Spurred by granddaughter's death, MLA asks for review of N.S. bereavement leave provisions
Liberal politician Lorelei Nicoll wants Labour Standards Code to specifically address miscarriage, stillbirth
The governing Progressive Conservatives will examine whether Nova Scotia is meeting the needs of parents who have lost a child during birth or as the result of a miscarriage after an emotional request Friday from a member of the legislature.
Lorelei Nicoll, the Liberal MLA for Cole Harbour-Dartmouth, had to compose herself and take a deep breath before asking about the provisions of the province's Labour Standards Code during question period.
Supporting bereaved parents is a deeply personal issue for Nicoll, whose granddaughter died in the womb at 32 weeks gestation in November 2020. Nicoll's daughter, Elizabeth Cushing, and son-in-law, Stephen, named their stillborn daughter Ruby.
"There will be more losses," Nicoll told CBC News after question period at the provincial legislature.
"This was one way that we could sort of validate and make sure that little Ruby will be remembered."
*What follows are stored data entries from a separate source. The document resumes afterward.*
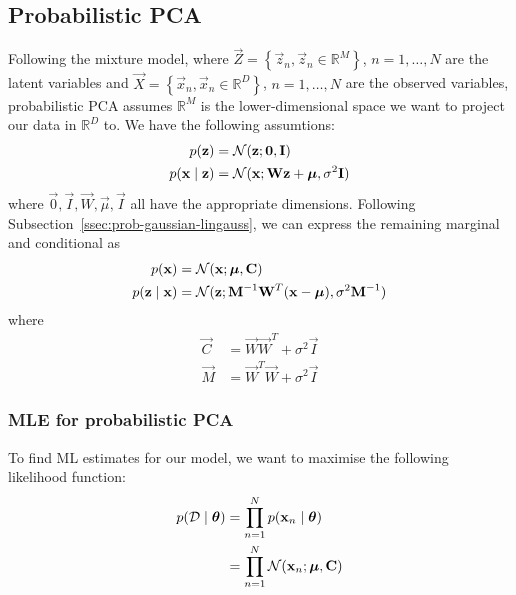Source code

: \subsection{Probabilistic PCA}
Following the mixture model, where $\vec Z = \left\{\vec z_n, \vec z_n \in \mathbb R^M\right\}$, $n = 1, \dotsc, N$ are the latent variables and $\vec X = \left\{\vec x_n, \vec x_n \in \mathbb R^D\right\}$, $n = 1, \dotsc, N$ are the observed variables, probabilistic PCA assumes $\mathbb R^M$ is the lower-dimensional space we want to project our data in $\mathbb R^D$ to. We have the following assumtions:
\begin{align*}
    p(\boldsymbol{\mathbf{z}})               &= \operatorname{\mathcal N}(\boldsymbol{\mathbf{z}}; \boldsymbol{\mathbf{0}}, \boldsymbol{\mathbf{I}}) \\
    p(\boldsymbol{\mathbf{x}} \mid \boldsymbol{\mathbf{z}})   &= \operatorname{\mathcal N}(\boldsymbol{\mathbf{x}}; \boldsymbol{\mathbf{W}} \boldsymbol{\mathbf{z}} + \boldsymbol{\mathbf{\mu}}, \sigma^2 \boldsymbol{\mathbf{I}})
\end{align*}
where $\vec 0, \vec I, \vec W, \vec \mu, \vec I$ all have the appropriate dimensions. Following Subsection~\ref{ssec:prob-gaussian-lingauss}, we can express the remaining marginal and conditional as
\begin{align*}
    p(\boldsymbol{\mathbf{x}})               &= \operatorname{\mathcal N}(\boldsymbol{\mathbf{x}}; \boldsymbol{\mathbf{\mu}}, \boldsymbol{\mathbf{C}}) \\
    p(\boldsymbol{\mathbf{z}} \mid \boldsymbol{\mathbf{x}})   &= \operatorname{\mathcal N}(\boldsymbol{\mathbf{z}}; \boldsymbol{\mathbf{M}}^{-1} \boldsymbol{\mathbf{W}}^T (\boldsymbol{\mathbf{x}} - \boldsymbol{\mathbf{\mu}}), \sigma^2 \boldsymbol{\mathbf{M}}^{-1})
\end{align*}
where
\begin{align*}
    \vec C      &= \vec W \vec W^T + \sigma^2 \vec I \\
    \vec M      &= \vec W^T \vec W + \sigma^2 \vec I
\end{align*}

\subsubsection{MLE for probabilistic PCA}
To find ML estimates for our model, we want to maximise the following likelihood function:
\begin{align*}
    p(\mathcal D \mid \boldsymbol{\mathbf{\theta}})  &= \prod_{n = 1}^N p(\boldsymbol{\mathbf{x}}_n \mid \boldsymbol{\mathbf{\theta}}) \\
                                    &= \prod_{n = 1}^N \operatorname{\mathcal N}(\boldsymbol{\mathbf{x}}_n ; \boldsymbol{\mathbf{\mu}}, \boldsymbol{\mathbf{C}})
\end{align*}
No mention of miscarriage, stillbirth
The problem, according to Nicoll, is provincial legislation does not specifically mention miscarriages or stillbirths in the provision that deals with bereavement leave.
She said her son-in-law had some trouble getting his leave approved by his employer.
In an email, Nicoll's daughter said her husband's employer granted him five days of bereavement leave. But Cushing said through speaking with people who suffered similar losses, the couple discovered that other employers "weren't so forgiving."
Section 60A of the code states, "An employee is entitled to an unpaid leave of absence of up to, at the employee's option, five consecutive working days upon the death of the employee's spouse, parent, guardian, child, ward, grandparent, grandchild, sister, brother, mother-in-law, father-in-law, son-in-law, daughter-in-law, sister-in-law or brother-in-law."
The Labour Department broadly interprets "child" to include an unborn child, but Nicoll said she would like it spelled out so there's no ambiguity, and grieving parents aren't having to fight with their employers to get the time off they need to grieve.
Minister to review legislation
Labour Minister Jill Balser has agreed to review the legislation to see if changes are in order.
"Parents are entitled to five days of bereavement leave," Balser said during an interview at Province House.
"We want to make sure that parents and families know that if you know a loved one that is going through this experience, that they can reach out to our department for some support."
Balser said she is also willing to look at the amount of time off that is currently provided for bereavement leave to determine whether it is adequate.
The legislation provides for unpaid leave, meaning that an employer must protect the employee's job for the period of time.
Leave elsewhere in Canada
In other provinces and territories, parents are entitled to between two and seven consecutive days of leave when they lose a child. In Newfoundland and Labrador, Prince Edward Island and Quebec some of those bereavement leaves are paid days off.
Federal employees benefit from the most generous allowances — up to five days off, three of those paid.
Nova Scotia is one of four provinces offering five days off to grieve a family member who dies.